- _WHAT YOU NEED TO DO_: Look through the data below and return each line where "HttpBasicAuth" appears.

== INFORMATION GIVEN

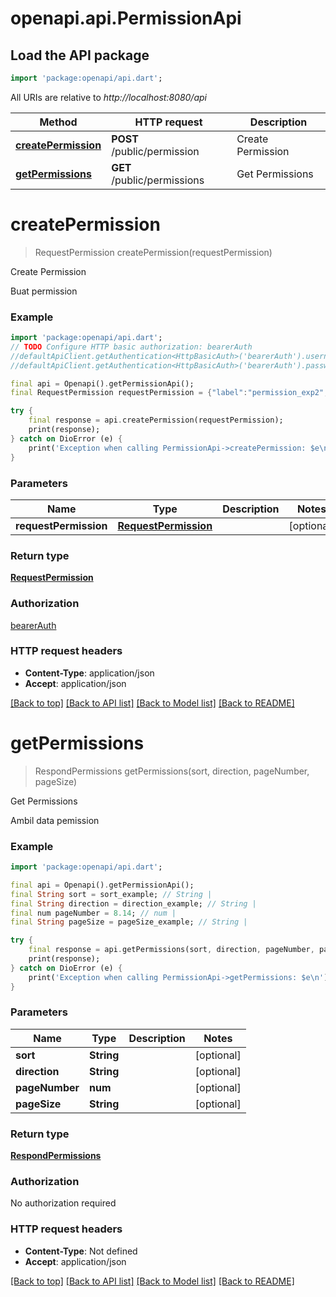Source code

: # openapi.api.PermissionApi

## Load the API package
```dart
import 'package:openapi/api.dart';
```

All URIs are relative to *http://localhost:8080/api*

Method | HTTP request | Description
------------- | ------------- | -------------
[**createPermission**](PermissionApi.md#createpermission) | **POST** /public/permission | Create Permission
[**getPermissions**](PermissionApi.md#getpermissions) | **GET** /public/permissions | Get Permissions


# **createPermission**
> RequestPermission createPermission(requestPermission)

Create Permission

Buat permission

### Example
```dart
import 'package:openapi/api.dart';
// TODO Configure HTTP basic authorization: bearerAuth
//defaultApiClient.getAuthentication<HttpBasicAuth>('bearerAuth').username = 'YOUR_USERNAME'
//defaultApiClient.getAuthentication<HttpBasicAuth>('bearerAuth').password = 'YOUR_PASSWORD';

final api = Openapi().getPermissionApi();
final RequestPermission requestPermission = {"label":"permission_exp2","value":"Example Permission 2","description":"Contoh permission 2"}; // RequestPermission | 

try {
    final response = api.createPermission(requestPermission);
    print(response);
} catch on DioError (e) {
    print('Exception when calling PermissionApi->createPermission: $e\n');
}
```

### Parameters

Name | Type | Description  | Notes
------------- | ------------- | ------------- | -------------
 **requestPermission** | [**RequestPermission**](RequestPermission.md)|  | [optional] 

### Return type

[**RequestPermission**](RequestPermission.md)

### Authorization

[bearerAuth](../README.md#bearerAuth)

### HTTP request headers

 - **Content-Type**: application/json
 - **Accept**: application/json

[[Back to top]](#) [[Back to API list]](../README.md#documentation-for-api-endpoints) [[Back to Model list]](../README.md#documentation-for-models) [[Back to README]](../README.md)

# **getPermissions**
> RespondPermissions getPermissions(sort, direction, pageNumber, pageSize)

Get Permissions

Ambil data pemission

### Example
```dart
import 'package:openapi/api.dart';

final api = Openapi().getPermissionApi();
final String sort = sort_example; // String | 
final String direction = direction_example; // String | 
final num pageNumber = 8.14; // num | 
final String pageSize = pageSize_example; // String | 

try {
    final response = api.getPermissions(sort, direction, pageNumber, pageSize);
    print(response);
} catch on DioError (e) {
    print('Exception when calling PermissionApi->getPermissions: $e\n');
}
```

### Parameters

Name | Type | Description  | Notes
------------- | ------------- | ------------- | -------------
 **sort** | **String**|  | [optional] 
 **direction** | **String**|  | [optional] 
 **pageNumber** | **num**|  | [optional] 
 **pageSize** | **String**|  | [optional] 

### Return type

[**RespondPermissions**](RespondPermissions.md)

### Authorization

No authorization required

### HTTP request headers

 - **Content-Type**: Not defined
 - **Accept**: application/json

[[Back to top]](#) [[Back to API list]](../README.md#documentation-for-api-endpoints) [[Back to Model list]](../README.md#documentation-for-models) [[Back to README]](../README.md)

====

- _RESPONSE TO THE EXERCISE_:
//defaultApiClient.getAuthentication<HttpBasicAuth>('bearerAuth').username = 'YOUR_USERNAME'
//defaultApiClient.getAuthentication<HttpBasicAuth>('bearerAuth').password = 'YOUR_PASSWORD';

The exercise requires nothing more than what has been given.